Monday, July 20, 2009


What strikes us about this figure from Chartres Cathedral, carved sometime around 1145, is its extraordinary expression of regality, its queenliness, its sense of peacefulness, its quiet power of dignity and belief. She holds the canon of hope in her hands and offers us the most human face on the central portal.

In essence, she points the way in, through the door, to the maze, to the mysteries of a belief that demands understanding, not only of stone, but also of the human implication expressed in this stone. She has withstood not only the weather, but the vagaries of history. She was spared the worst carnage of the French Revolution and all the other iconoclastic terrors of the centuries after it. That may be a result of accident, or possibly a result of respect and of hope.

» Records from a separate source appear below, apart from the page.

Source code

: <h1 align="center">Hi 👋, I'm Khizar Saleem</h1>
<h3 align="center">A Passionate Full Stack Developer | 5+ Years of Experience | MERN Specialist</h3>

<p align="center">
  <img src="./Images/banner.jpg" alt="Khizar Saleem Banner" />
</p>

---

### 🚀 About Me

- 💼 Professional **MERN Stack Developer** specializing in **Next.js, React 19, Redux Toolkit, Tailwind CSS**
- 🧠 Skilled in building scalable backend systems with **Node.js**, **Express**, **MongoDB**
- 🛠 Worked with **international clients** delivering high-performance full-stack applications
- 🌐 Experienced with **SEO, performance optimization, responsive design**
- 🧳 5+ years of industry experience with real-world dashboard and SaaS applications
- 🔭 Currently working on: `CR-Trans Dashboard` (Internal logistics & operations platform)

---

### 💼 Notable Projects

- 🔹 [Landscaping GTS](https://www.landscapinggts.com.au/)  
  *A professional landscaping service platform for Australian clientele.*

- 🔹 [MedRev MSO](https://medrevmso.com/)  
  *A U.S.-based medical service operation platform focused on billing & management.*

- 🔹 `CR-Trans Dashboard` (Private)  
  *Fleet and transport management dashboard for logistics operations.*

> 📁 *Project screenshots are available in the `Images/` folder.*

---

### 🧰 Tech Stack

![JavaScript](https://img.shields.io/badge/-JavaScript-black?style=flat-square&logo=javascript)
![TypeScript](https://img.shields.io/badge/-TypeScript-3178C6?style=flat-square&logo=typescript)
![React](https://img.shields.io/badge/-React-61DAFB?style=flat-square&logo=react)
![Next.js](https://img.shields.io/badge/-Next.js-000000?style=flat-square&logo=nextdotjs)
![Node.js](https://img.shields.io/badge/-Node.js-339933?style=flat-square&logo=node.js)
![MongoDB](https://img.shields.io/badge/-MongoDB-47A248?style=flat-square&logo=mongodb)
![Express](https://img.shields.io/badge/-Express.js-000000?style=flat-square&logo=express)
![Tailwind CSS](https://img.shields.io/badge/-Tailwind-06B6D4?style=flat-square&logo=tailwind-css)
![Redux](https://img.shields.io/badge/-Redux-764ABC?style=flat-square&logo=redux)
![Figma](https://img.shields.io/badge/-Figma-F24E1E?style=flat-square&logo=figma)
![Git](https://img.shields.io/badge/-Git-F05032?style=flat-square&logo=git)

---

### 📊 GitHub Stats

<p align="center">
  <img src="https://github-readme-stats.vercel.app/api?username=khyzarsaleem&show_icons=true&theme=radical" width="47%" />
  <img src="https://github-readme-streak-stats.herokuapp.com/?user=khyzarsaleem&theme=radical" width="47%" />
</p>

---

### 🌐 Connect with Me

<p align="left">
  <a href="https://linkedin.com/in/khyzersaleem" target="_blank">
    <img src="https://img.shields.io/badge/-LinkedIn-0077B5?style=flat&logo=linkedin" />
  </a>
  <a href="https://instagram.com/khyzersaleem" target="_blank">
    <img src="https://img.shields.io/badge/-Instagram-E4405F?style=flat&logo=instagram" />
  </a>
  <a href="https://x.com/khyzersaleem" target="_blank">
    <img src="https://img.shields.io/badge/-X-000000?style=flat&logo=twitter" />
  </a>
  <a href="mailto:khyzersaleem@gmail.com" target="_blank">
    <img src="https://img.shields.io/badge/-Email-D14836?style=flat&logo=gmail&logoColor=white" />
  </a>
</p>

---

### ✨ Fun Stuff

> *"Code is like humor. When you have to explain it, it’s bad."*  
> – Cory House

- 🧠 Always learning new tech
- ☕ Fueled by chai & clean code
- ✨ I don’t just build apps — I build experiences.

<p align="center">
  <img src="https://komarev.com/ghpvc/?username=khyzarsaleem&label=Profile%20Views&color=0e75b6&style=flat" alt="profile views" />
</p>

Carved in stone, the queen is a simulacrum of flesh. She represents a spiritual presence and a spiritual future. Yet, because She is stone and formed in lifelike three dimensions, she points to a future that includes the three dimensions of flesh. Resurrection, a key belief of the Christian faith, has depended on the rising of the body from the grave, and thus a persistence of the flesh in the afterlife.

The stoniness of the queen tells us there is hope after death. But it also tells us that such hope is essentially meaningless if it means only that the spirit endures. It is essential that the flesh endures, or else our consciousness would perish with the flesh. The most powerful statement the sculptor could make is to render this figure to seem lifelike enough to convince us she is not only a symbol, but a fact. Fact and belief cohere to produce hope.